> [Instructions for the task]
Retype the entries. Match them exactly.

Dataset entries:
==*==
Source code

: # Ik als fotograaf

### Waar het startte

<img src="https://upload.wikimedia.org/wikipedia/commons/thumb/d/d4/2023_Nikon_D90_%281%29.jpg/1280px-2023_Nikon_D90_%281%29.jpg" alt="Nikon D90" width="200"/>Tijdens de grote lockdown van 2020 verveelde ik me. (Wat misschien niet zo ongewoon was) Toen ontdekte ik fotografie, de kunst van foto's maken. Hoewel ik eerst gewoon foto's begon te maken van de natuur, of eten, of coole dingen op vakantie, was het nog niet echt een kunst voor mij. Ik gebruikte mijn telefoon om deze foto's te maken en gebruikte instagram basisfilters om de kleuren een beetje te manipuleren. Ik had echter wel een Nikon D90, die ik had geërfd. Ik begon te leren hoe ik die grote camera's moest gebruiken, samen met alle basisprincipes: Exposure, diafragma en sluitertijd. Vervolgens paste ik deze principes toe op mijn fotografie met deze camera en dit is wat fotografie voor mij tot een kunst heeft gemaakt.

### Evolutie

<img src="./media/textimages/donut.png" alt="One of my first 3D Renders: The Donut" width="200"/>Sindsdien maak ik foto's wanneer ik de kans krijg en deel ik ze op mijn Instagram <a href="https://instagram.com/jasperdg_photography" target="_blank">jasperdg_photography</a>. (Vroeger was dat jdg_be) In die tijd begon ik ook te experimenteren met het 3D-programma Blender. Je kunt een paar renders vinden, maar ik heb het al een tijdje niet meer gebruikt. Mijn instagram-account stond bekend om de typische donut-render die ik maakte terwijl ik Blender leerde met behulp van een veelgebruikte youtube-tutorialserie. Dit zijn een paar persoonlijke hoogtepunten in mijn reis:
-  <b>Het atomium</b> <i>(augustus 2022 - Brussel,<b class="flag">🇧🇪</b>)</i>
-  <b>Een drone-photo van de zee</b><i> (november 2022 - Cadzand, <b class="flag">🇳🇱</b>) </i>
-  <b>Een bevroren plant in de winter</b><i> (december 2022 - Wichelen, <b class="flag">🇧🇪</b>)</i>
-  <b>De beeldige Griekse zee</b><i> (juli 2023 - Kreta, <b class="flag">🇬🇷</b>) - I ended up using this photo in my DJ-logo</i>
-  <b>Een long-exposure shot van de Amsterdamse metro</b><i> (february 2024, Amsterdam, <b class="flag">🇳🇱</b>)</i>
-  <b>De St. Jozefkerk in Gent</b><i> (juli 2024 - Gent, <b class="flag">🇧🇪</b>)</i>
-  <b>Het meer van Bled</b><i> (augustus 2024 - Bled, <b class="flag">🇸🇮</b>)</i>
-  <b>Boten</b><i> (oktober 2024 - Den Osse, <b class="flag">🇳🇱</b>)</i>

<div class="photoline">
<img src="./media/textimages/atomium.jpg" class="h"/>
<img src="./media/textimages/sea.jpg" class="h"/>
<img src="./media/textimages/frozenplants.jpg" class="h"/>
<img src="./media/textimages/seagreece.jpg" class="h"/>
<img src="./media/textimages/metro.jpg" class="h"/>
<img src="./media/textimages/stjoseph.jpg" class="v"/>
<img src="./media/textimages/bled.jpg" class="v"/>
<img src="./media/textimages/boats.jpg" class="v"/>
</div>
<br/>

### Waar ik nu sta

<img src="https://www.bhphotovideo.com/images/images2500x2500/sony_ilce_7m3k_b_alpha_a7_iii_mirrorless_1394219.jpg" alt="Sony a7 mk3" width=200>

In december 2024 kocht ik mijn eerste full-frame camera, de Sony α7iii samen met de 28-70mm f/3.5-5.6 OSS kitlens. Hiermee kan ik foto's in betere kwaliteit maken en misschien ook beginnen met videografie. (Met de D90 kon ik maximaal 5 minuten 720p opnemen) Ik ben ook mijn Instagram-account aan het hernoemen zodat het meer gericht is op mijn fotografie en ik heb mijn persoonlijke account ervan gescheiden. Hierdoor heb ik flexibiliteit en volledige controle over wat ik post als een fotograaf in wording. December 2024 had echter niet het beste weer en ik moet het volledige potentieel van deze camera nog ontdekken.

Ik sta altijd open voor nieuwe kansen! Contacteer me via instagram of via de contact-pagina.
==*==
> [Answer to this problem]
Source code

: # Ik als fotograaf

### Waar het startte

<img src="https://upload.wikimedia.org/wikipedia/commons/thumb/d/d4/2023_Nikon_D90_%281%29.jpg/1280px-2023_Nikon_D90_%281%29.jpg" alt="Nikon D90" width="200"/>Tijdens de grote lockdown van 2020 verveelde ik me. (Wat misschien niet zo ongewoon was) Toen ontdekte ik fotografie, de kunst van foto's maken. Hoewel ik eerst gewoon foto's begon te maken van de natuur, of eten, of coole dingen op vakantie, was het nog niet echt een kunst voor mij. Ik gebruikte mijn telefoon om deze foto's te maken en gebruikte instagram basisfilters om de kleuren een beetje te manipuleren. Ik had echter wel een Nikon D90, die ik had geërfd. Ik begon te leren hoe ik die grote camera's moest gebruiken, samen met alle basisprincipes: Exposure, diafragma en sluitertijd. Vervolgens paste ik deze principes toe op mijn fotografie met deze camera en dit is wat fotografie voor mij tot een kunst heeft gemaakt.

### Evolutie

<img src="./media/textimages/donut.png" alt="One of my first 3D Renders: The Donut" width="200"/>Sindsdien maak ik foto's wanneer ik de kans krijg en deel ik ze op mijn Instagram <a href="https://instagram.com/jasperdg_photography" target="_blank">jasperdg_photography</a>. (Vroeger was dat jdg_be) In die tijd begon ik ook te experimenteren met het 3D-programma Blender. Je kunt een paar renders vinden, maar ik heb het al een tijdje niet meer gebruikt. Mijn instagram-account stond bekend om de typische donut-render die ik maakte terwijl ik Blender leerde met behulp van een veelgebruikte youtube-tutorialserie. Dit zijn een paar persoonlijke hoogtepunten in mijn reis:
-  <b>Het atomium</b> <i>(augustus 2022 - Brussel,<b class="flag">🇧🇪</b>)</i>
-  <b>Een drone-photo van de zee</b><i> (november 2022 - Cadzand, <b class="flag">🇳🇱</b>) </i>
-  <b>Een bevroren plant in de winter</b><i> (december 2022 - Wichelen, <b class="flag">🇧🇪</b>)</i>
-  <b>De beeldige Griekse zee</b><i> (juli 2023 - Kreta, <b class="flag">🇬🇷</b>) - I ended up using this photo in my DJ-logo</i>
-  <b>Een long-exposure shot van de Amsterdamse metro</b><i> (february 2024, Amsterdam, <b class="flag">🇳🇱</b>)</i>
-  <b>De St. Jozefkerk in Gent</b><i> (juli 2024 - Gent, <b class="flag">🇧🇪</b>)</i>
-  <b>Het meer van Bled</b><i> (augustus 2024 - Bled, <b class="flag">🇸🇮</b>)</i>
-  <b>Boten</b><i> (oktober 2024 - Den Osse, <b class="flag">🇳🇱</b>)</i>

<div class="photoline">
<img src="./media/textimages/atomium.jpg" class="h"/>
<img src="./media/textimages/sea.jpg" class="h"/>
<img src="./media/textimages/frozenplants.jpg" class="h"/>
<img src="./media/textimages/seagreece.jpg" class="h"/>
<img src="./media/textimages/metro.jpg" class="h"/>
<img src="./media/textimages/stjoseph.jpg" class="v"/>
<img src="./media/textimages/bled.jpg" class="v"/>
<img src="./media/textimages/boats.jpg" class="v"/>
</div>
<br/>

### Waar ik nu sta

<img src="https://www.bhphotovideo.com/images/images2500x2500/sony_ilce_7m3k_b_alpha_a7_iii_mirrorless_1394219.jpg" alt="Sony a7 mk3" width=200>

In december 2024 kocht ik mijn eerste full-frame camera, de Sony α7iii samen met de 28-70mm f/3.5-5.6 OSS kitlens. Hiermee kan ik foto's in betere kwaliteit maken en misschien ook beginnen met videografie. (Met de D90 kon ik maximaal 5 minuten 720p opnemen) Ik ben ook mijn Instagram-account aan het hernoemen zodat het meer gericht is op mijn fotografie en ik heb mijn persoonlijke account ervan gescheiden. Hierdoor heb ik flexibiliteit en volledige controle over wat ik post als een fotograaf in wording. December 2024 had echter niet het beste weer en ik moet het volledige potentieel van deze camera nog ontdekken.

Ik sta altijd open voor nieuwe kansen! Contacteer me via instagram of via de contact-pagina.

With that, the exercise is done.